The woman from Milford had gone to the village on a mission trip. Outdoor toilets. Tents. Talking to people on the streets about God.

The girl, shy and pretty, walked up and stood beside the woman. The girl took a discarded piece of wire from the craft project and started manipulating it with her hands and teeth. The woman watched. What is she doing?

Then the Mexican girl pulled something from her mouth. A flower.

She’d turned the wire into a beautiful, intricate flower.

This is not normal, the woman told herself. She motioned to the girl to stay put and ran to find a translator, hoping the girl wouldn’t walk away.

Because the woman knew in that moment that God was planting a seed.

Nine years later

“The thing I want people to see is that when God opens a door, you’ve got to listen because you could be missing a huge opportunity otherwise. You just never know.

“But be ready.”

The Milford woman, Nancy Velder, wants to share this story. But please don’t make it about her, she says.

It’s about the girl, Ana Patricia Vallejo — “Patti” — who blossomed into a 23-year-old woman, a college graduate who’s bilingual and the boss of her own jewelry business, one that has pulled her family out of poverty.

It’s about the jewelry business, which they grew together from that little wire flower.

Nancy in Milford. Patti in Mexico.

“It’s a God thing. Seriously. There is no way you could dream this up.”

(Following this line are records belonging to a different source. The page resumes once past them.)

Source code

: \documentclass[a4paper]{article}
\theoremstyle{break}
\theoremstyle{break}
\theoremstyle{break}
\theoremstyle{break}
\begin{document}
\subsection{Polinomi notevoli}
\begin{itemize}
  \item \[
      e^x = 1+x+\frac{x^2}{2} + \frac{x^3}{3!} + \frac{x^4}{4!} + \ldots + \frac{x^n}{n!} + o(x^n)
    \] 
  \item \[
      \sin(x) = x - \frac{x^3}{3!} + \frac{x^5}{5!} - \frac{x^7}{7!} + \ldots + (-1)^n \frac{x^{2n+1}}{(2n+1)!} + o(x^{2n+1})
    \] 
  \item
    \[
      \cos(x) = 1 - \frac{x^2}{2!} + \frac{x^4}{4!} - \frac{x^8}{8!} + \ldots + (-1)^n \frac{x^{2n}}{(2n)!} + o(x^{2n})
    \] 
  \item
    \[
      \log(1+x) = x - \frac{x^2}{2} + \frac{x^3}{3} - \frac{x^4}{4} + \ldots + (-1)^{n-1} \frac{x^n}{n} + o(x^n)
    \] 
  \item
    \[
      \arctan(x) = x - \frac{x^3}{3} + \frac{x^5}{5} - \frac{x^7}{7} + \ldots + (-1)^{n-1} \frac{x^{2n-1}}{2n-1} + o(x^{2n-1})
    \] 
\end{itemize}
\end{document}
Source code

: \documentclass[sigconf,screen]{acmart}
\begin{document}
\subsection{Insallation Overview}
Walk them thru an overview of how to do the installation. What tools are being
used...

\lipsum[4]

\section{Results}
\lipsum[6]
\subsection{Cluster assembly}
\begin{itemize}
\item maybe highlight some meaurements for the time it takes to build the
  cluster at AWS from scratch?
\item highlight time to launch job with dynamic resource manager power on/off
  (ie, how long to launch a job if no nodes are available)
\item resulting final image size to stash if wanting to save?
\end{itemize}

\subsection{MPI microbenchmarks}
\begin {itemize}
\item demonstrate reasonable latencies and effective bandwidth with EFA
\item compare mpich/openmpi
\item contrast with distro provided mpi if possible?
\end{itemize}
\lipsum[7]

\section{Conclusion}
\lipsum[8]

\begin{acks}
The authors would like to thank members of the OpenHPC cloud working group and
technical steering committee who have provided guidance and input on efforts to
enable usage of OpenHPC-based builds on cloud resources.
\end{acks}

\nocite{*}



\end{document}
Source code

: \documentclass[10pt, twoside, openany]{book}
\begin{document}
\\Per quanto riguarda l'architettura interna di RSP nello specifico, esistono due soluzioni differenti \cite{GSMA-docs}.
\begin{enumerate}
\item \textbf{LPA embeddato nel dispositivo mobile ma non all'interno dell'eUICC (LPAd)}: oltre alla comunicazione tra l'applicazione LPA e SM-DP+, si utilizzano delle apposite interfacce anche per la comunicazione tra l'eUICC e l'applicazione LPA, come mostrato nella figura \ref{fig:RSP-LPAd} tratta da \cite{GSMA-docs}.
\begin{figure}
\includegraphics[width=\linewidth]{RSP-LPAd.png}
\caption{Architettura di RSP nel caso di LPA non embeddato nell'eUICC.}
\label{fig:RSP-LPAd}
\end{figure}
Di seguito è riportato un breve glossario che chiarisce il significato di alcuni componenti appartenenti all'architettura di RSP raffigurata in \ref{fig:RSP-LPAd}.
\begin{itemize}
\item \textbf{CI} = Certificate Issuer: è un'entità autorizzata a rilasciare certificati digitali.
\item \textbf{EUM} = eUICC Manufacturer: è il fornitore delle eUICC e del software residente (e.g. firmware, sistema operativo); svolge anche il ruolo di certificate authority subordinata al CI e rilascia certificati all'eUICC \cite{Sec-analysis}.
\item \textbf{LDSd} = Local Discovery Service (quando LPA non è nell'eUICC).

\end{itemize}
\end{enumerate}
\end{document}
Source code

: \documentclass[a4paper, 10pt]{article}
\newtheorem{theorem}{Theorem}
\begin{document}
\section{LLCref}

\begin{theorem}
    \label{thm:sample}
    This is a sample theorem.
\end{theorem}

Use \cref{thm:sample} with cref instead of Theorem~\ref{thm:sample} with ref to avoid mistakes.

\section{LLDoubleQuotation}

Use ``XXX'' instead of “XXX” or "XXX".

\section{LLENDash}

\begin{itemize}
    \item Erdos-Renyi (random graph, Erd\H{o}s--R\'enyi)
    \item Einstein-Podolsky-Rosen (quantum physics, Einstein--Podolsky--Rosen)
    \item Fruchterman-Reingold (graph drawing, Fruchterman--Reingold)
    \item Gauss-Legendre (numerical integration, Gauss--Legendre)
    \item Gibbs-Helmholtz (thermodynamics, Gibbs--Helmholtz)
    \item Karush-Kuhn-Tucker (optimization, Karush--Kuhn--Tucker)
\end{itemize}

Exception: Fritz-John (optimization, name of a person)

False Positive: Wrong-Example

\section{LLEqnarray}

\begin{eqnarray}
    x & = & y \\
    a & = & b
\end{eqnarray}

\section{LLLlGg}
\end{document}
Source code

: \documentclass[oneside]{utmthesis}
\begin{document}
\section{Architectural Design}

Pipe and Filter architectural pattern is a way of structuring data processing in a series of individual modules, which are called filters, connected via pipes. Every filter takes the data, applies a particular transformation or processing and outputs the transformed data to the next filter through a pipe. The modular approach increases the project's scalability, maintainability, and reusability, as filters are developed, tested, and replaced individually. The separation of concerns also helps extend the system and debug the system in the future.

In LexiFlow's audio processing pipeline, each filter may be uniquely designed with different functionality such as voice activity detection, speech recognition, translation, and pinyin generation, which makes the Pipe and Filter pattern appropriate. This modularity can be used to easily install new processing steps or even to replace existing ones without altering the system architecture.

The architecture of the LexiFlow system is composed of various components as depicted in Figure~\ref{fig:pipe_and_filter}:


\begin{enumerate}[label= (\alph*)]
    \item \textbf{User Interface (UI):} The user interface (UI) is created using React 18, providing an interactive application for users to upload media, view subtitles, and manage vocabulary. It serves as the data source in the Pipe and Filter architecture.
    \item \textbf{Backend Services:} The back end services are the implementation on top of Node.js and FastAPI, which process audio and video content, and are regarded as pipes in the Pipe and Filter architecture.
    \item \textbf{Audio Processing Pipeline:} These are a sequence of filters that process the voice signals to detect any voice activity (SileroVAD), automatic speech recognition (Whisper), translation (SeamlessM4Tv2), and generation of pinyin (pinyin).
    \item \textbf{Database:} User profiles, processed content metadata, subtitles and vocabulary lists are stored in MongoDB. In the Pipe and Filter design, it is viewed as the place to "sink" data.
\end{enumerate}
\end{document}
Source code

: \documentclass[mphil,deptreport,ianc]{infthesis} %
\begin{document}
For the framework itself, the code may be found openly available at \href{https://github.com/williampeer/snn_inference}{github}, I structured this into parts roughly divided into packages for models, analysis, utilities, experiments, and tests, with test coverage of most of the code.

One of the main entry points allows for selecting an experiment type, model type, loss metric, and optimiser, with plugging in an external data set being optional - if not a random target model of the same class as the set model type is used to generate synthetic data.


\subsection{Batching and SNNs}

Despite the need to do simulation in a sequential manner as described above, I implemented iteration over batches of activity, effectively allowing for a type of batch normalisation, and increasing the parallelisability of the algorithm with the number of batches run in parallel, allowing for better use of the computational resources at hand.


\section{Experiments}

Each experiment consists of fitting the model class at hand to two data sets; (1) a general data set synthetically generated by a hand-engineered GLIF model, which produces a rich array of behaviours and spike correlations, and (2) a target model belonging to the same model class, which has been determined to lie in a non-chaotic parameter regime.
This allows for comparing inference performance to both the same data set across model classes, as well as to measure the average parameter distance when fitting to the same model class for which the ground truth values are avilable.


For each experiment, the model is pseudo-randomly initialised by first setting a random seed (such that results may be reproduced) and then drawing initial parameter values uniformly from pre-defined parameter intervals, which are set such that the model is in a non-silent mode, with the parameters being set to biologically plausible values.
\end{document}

After that first meeting, Nancy returned to Milford and started sending Patti wire and supplies. She sent her tools, so she didn’t have to use her teeth.

Patti, an innate artist, practiced. Soon, she was sending Nancy a garden of flower earrings.

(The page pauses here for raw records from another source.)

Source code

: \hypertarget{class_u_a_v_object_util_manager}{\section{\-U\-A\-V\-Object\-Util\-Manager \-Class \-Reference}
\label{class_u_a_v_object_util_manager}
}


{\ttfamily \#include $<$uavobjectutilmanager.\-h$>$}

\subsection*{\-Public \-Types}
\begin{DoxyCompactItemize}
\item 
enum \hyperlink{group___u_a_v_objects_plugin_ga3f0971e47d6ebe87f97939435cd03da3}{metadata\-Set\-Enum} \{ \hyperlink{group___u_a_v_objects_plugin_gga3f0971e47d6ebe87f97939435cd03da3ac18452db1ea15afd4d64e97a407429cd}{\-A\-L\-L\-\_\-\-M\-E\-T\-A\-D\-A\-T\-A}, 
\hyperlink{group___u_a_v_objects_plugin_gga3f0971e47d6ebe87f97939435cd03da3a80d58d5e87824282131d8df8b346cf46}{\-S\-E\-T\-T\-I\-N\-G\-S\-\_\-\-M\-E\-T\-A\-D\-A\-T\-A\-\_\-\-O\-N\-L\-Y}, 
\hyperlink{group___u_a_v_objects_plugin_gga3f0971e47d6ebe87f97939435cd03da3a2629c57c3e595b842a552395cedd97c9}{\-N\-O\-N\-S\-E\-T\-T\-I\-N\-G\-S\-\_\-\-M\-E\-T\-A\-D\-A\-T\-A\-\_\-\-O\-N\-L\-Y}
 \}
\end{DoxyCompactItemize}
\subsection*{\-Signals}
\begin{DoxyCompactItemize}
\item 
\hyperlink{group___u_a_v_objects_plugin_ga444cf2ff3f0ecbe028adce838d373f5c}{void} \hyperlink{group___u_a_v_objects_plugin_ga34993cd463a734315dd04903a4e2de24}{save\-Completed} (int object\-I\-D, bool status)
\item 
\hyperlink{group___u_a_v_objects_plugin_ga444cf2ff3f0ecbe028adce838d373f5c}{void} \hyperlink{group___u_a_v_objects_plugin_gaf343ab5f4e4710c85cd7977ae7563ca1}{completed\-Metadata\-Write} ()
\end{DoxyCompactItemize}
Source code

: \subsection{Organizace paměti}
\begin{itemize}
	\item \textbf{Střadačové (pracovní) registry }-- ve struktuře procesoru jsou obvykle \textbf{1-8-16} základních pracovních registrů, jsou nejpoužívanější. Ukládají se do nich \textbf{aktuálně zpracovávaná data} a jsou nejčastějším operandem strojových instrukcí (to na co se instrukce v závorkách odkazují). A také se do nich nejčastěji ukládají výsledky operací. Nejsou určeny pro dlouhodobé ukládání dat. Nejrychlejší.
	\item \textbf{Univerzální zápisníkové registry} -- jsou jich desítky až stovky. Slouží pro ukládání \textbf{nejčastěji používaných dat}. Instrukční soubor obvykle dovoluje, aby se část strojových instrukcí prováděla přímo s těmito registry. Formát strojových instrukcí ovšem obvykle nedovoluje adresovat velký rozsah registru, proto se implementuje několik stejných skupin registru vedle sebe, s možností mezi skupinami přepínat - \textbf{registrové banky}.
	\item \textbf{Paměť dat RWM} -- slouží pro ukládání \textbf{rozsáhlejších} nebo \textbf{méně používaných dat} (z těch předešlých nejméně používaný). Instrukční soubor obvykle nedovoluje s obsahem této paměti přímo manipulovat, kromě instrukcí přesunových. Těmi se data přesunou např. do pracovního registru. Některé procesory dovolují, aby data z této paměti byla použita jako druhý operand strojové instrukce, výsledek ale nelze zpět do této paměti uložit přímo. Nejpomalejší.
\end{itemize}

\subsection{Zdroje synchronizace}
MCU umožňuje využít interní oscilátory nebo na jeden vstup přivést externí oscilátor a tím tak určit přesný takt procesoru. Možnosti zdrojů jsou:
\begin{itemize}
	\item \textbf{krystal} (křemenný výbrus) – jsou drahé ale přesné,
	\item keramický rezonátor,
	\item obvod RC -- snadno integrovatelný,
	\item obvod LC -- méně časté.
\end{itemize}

Nancy showed them to people she knew. They loved them, $8 a pair.

The business spread by word of mouth.

“You know what? Eight dollar is nothing to us. But it’s food for a day for them.”

At least twice a year, Nancy goes to Ensenada, which is in the Baja Peninsula. Over the years, she’s seen amazing changes in Patti and her family.

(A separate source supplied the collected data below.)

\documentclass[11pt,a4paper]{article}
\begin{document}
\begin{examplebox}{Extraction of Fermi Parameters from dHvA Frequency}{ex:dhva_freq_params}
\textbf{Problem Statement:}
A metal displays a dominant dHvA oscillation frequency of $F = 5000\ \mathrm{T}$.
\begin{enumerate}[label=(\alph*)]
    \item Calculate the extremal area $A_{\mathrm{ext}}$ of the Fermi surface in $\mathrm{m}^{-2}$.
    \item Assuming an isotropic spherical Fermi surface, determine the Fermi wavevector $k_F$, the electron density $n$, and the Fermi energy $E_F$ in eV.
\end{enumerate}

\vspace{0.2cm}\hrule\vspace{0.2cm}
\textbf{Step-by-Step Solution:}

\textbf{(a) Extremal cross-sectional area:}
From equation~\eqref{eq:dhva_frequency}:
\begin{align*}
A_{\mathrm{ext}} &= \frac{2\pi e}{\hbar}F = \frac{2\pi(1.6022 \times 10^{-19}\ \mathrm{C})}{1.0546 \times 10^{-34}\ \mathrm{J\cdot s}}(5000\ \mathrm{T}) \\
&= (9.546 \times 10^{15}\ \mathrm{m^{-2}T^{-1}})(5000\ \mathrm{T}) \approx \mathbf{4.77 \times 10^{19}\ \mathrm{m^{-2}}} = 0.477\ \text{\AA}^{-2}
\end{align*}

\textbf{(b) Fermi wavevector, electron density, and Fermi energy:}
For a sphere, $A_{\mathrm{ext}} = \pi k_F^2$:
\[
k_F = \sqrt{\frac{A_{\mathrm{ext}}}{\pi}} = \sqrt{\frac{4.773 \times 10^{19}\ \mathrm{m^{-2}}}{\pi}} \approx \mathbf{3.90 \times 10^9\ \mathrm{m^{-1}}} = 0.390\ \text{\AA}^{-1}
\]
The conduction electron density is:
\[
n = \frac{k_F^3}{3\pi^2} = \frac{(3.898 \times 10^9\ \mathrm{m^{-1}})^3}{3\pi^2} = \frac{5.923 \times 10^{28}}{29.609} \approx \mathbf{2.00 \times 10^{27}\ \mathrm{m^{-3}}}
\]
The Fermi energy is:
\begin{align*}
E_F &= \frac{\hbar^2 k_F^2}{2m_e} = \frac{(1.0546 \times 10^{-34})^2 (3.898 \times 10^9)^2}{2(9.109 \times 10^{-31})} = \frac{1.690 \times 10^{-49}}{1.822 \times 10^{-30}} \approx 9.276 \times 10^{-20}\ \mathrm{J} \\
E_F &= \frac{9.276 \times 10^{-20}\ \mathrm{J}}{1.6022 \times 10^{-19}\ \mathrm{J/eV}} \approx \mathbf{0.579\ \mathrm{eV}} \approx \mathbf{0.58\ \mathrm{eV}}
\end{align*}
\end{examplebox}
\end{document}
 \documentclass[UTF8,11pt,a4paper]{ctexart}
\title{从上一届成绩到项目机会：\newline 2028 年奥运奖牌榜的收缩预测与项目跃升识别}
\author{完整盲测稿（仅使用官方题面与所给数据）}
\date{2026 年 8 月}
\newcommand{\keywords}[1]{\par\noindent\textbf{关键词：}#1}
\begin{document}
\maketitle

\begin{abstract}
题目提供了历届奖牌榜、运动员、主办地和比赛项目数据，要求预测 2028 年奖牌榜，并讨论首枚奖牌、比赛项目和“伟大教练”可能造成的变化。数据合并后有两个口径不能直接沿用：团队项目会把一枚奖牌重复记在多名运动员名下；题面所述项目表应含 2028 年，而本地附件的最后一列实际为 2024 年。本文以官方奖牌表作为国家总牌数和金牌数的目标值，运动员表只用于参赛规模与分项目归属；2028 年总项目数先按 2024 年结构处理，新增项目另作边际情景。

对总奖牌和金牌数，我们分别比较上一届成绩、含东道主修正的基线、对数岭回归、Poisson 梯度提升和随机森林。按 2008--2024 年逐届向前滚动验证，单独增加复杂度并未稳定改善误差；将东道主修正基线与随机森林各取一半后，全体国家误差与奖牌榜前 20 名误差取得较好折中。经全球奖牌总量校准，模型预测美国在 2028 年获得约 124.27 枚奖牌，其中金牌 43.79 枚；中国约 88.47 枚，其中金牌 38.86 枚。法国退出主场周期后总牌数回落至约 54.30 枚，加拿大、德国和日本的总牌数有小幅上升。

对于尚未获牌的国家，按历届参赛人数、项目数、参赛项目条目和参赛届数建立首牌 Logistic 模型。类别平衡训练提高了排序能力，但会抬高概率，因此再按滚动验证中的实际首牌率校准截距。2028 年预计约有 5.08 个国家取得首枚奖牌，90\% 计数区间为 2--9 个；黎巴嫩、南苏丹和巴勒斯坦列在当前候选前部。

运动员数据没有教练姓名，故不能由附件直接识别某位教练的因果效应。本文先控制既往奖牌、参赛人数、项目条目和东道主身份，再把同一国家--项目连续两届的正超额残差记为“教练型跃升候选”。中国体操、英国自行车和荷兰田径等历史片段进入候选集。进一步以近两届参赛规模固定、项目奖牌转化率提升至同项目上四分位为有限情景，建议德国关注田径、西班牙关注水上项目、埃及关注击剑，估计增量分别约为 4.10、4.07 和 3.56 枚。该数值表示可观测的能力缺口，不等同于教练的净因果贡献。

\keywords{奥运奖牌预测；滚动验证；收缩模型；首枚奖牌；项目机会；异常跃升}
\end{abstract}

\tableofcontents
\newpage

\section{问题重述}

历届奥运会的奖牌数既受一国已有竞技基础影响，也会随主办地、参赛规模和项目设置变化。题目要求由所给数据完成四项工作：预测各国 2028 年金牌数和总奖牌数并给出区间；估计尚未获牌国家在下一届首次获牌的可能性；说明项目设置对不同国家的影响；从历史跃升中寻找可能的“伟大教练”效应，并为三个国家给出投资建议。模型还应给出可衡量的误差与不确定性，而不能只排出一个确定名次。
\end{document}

The girl’s dad got off drugs. He began to work for the business. Her brother and his girlfriend got off drugs, too, and got married.

Patti gives them a quota of jewelry to make each week.

Now they make it out of sterling silver, too. And turquoise and other stones. They make purses.

The money has repaired and expanded their once shabby home. It’s built a balcony, a good toilet. It’s done this for aunts and uncles and grandmas, too.

The money paid for Patti’s degree in industrial engineering. It bought her a guitar, something she’d always wanted.

Nancy pulls out a photo of Patti’s graduation. It shows a beautiful young woman in a blue dress standing at a microphone, holding a guitar, singing.

Patti is no longer shy, Nancy says. Far from it.

The money bought her a car, which she drives around the village like a taxi for her neighbors, taking old people to doctor appointments.

The money bought her a computer. And now the family, which had little hope of a worldly horizon, even has the Internet. Patti and Nancy talk via e-mail most every day.

Nancy says she takes no money herself from the business, even though it’s a full-time commitment. All proceeds go to Patti’s family and mission projects.

Why does she do it?

She quotes the Bible, Matthew: “Truly I say to you, to the extent that you did it to one of these brothers of mine, even the least of them, you did it unto me.”

The cell phone rings

Nancy’s face breaks into a smile. It’s Patti!

“I’m doing an interview for the newspaper. Will you talk to her?”

Patti’s English is good. The jewelry business changed her family “completely,” she says. Her dad. Her brother. Her life.

She says Nancy is like another mother now, and she’s blessed they met that day.

“I just was playing with the wire. I didn’t have the idea what I was doing. It just happened.”

Nancy takes the phone back. She presses the speaker button.

“I want you to belt out a song, OK?”

“Sing?”

“Yep.”

(“She’s so good,” Nancy whispers.)

“Now?”

“Yeah. Yeah.”

Then the Mexican woman pulls something from her mouth.

A hymn, sung with a Spanish twang.

“Amazing Grace.”

Reach Colleen Kenney at 473-2655 or ckenney@journalstar.com.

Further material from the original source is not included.